By the way....here's the rundown of the controversy. BTW....at the time PSY was a soldier in the South Korean Military.
In 2002, PSY participated in an anti-American concert after a U.S. military convoy struck and killed two 14-year-old South Korean schoolgirls during the Yangju highway incident. The soldiers involved in the incident were acquitted by U.S. military courts,[78] which fueled a significant amount of anti-American sentiment in South Korea. During his performance, PSY lifted up a model of an M2 Bradley IFV and smashed it against the stage.[79][80]
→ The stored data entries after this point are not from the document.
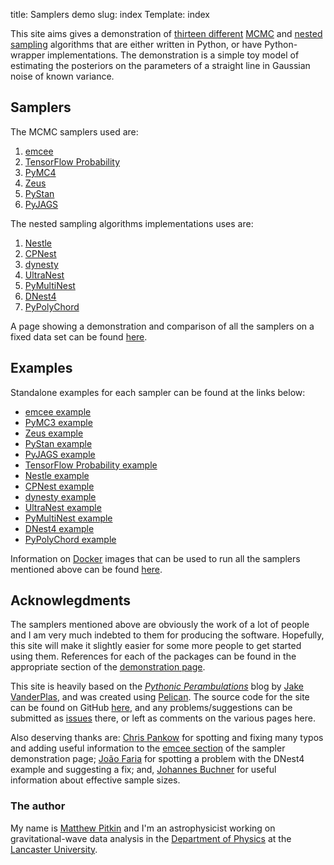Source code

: title: Samplers demo
slug: index
Template: index

This site aims gives a demonstration of [thirteen different](#Samplers) [MCMC](https://en.wikipedia.org/wiki/Markov_chain_Monte_Carlo)
and [nested sampling](https://en.wikipedia.org/wiki/Nested_sampling_algorithm) algorithms that are
either written in Python, or have Python-wrapper implementations. The demonstration is a simple toy
model of estimating the posteriors on the parameters of a straight line in Gaussian noise of known variance.

## Samplers

The MCMC samplers used are:
   
1. [emcee](http://dfm.io/emcee/current/)
2. [TensorFlow Probability](https://www.tensorflow.org/probability/)
3. [PyMC4](https://github.com/pymc-devs/pymc4/)
4. [Zeus](https://zeus-mcmc.readthedocs.io/en/latest/index.html)
5. [PyStan](http://pystan.readthedocs.io/en/latest/)
6. [PyJAGS](https://pyjags.readthedocs.io/en/latest/)

The nested sampling algorithms implementations uses are:

1. [Nestle](http://kylebarbary.com/nestle/)
2. [CPNest](https://johnveitch.github.io/cpnest/)
3. [dynesty](https://dynesty.readthedocs.io)
4. [UltraNest](https://github.com/JohannesBuchner/UltraNest)
5. [PyMultiNest](https://johannesbuchner.github.io/PyMultiNest/)
6. [DNest4](https://github.com/eggplantbren/DNest4)
7. [PyPolyChord](https://ccpforge.cse.rl.ac.uk/gf/project/polychord/)

A page showing a demonstration and comparison of all the samplers on a fixed data set can be found
[here](http://mattpitkin.github.io/samplers-demo/pages/samplers-samplers-everywhere/).

## Examples

Standalone examples for each sampler can be found at the links below:

* [emcee example](http://mattpitkin.github.io/samplers-demo/pages/emcee/)
* [PyMC3 example](http://mattpitkin.github.io/samplers-demo/pages/pymc3/)
* [Zeus example](http://mattpitkin.github.io/samplers-demo/pages/zeus/)
* [PyStan example](http://mattpitkin.github.io/samplers-demo/pages/pystan/)
* [PyJAGS example](http://mattpitkin.github.io/samplers-demo/pages/pyjags/)
* [TensorFlow Probability example](http://mattpitkin.github.io/samplers-demo/pages/tensorflow-probability/)
* [Nestle example](http://mattpitkin.github.io/samplers-demo/pages/nestle/)
* [CPNest example](http://mattpitkin.github.io/samplers-demo/pages/cpnest/)
* [dynesty example](http://mattpitkin.github.io/samplers-demo/pages/dynesty/)
* [UltraNest example](http://mattpitkin.github.io/samplers-demo/pages/ultranest/)
* [PyMultiNest example](http://mattpitkin.github.io/samplers-demo/pages/pymultinest/)
* [DNest4 example](http://mattpitkin.github.io/samplers-demo/pages/dnest4/)
* [PyPolyChord example](http://mattpitkin.github.io/samplers-demo/pages/pypolychord/)

Information on [Docker](https://docs.docker.com/) images that can be used to run all
the samplers mentioned above can be found [here](http://mattpitkin.github.io/samplers-demo/pages/docker/).

## Acknowlegdments

The samplers mentioned above are obviously the work of a lot of people and I am very much indebted to
them for producing the software. Hopefully, this site will make it slightly easier for some more people to
get started using them. References for each of the packages can be found in the appropriate section of
the [demonstration page](http://mattpitkin.github.io/samplers-demo/pages/samplers-samplers-everywhere/).

This site is heavily based on the [_Pythonic Perambulations_](http://jakevdp.github.io/) blog by [Jake
VanderPlas](http://vanderplas.com/), and was created using [Pelican](http://docs.getpelican.com/en/stable/).
The source code for the site can be found on GitHub [here](https://github.com/mattpitkin/samplers-demo/),
and any problems/suggestions can be submitted as
[issues](https://github.com/mattpitkin/samplers-demo/issues) there, or left as comments on the various pages
here.

Also deserving thanks are: [Chris Pankow](https://github.com/cpankow) for spotting and fixing many typos and adding useful information to the
[emcee section](http://mattpitkin.github.io/samplers-demo/pages/samplers-samplers-everywhere/#emcee) of the sampler demonstration page; [João Faria](https://github.com/j-faria) for spotting a problem with the DNest4 example
and suggesting a fix; and, [Johannes Buchner](https://github.com/JohannesBuchner) for useful information about effective sample sizes.

### The author

My name is [Matthew Pitkin](https://ma.ttpitk.in) and I'm an astrophysicist working on gravitational-wave data analysis in
the [Department of Physics](https://www.lancaster.ac.uk/physics/) at the
[Lancaster University](https://www.lancaster.ac.uk).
In 2004, the South Korean translator and Christian missionary Kim Sun-il was kidnapped and beheaded in Iraq after the South Korean government refused to reconsider sending its armed forces to support the Iraq War. Although initial protests were only directed towards the South Korean government and towards extremists in Iraq, anti-U.S. military protesters decided to seize the moment to trigger a much larger wave of anti-Americanism. During a concert, PSY admonished the Iraqi kidnappers, condemned South Korea's former president Roh Mu-hyun, and also sang along to lyrics of the song "Dear American" by South Korean rock band N.EX.T, who composed it to condemn the United States and its military for its role in the Iraq war.[81] Some of the anti-American lyrics sung by PSY included the following verses: "Kill those fucking Yankees who have been torturing Iraqi captives and those who ordered them to torture," and "Kill [the Yankees'] daughters, mothers, daughters-in-law and fathers / Kill them all slowly and painfully."[82][83] Although PSY's actions did not receive any significant international media coverage at that time, this changed after the media reported about it in early December 2012. On December 7, 2012, PSY issued an apology directed towards members of the U.S. military and to the American people for his "inflammatory and inappropriate" language, and expressed hope that the American public will accept his apology.[84]
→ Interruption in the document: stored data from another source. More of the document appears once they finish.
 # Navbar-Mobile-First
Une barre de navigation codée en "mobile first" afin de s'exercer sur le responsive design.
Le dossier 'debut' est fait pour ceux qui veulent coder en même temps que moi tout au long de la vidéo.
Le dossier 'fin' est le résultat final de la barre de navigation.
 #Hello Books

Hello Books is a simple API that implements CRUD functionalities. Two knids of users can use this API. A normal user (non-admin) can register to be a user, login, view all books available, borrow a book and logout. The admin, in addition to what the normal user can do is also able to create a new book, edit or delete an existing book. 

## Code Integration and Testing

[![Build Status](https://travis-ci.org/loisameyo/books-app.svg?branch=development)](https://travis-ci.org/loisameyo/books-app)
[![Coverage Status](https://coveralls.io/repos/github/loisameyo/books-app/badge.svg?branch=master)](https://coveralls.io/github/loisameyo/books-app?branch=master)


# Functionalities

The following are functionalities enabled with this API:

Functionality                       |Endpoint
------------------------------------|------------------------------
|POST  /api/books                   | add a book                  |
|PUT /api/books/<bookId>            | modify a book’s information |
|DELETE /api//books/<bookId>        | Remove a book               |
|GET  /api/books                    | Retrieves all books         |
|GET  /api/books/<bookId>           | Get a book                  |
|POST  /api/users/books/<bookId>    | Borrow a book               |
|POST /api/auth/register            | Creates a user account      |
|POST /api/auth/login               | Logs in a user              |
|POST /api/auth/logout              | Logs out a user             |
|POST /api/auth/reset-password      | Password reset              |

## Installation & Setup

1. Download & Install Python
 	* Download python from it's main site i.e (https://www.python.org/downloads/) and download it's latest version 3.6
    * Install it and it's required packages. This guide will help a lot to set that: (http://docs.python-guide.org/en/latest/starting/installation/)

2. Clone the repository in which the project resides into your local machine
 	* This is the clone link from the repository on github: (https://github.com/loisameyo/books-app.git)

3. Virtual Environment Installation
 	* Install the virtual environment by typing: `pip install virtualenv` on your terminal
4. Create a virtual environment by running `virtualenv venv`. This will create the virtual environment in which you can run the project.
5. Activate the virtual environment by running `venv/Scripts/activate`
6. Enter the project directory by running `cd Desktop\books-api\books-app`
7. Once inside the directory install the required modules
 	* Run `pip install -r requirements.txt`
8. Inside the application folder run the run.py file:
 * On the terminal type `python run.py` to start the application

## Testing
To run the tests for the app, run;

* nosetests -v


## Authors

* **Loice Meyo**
Despite initial public outrage, White House spokesman Josh Earnest told the media that U.S. President Barack Obama and First Lady Michelle Obama will attend PSY's performance at the Christmas in Washington charity concert as planned.[85] Other commentators defended PSY for his past actions, including The Guardian's American columnist Glenn Greenwald, who pointed out that PSY's scandal had generated much more public outrage and controversy as compared to the U.S. military's policy of identifying children under the influence of the Taliban in Afghanistan as a "potential threat", even though news reports of both incidents were published on the same day.[86] Although CNN's Jareen Imam noted that PSY's scandal might lead to the "end of Gangnam Style mania",[87] Time magazine's Nick Carbone asserted that it is "unlikely that these newly dug-up anecdotes will depose PSY from his king-like level of stardom".[88]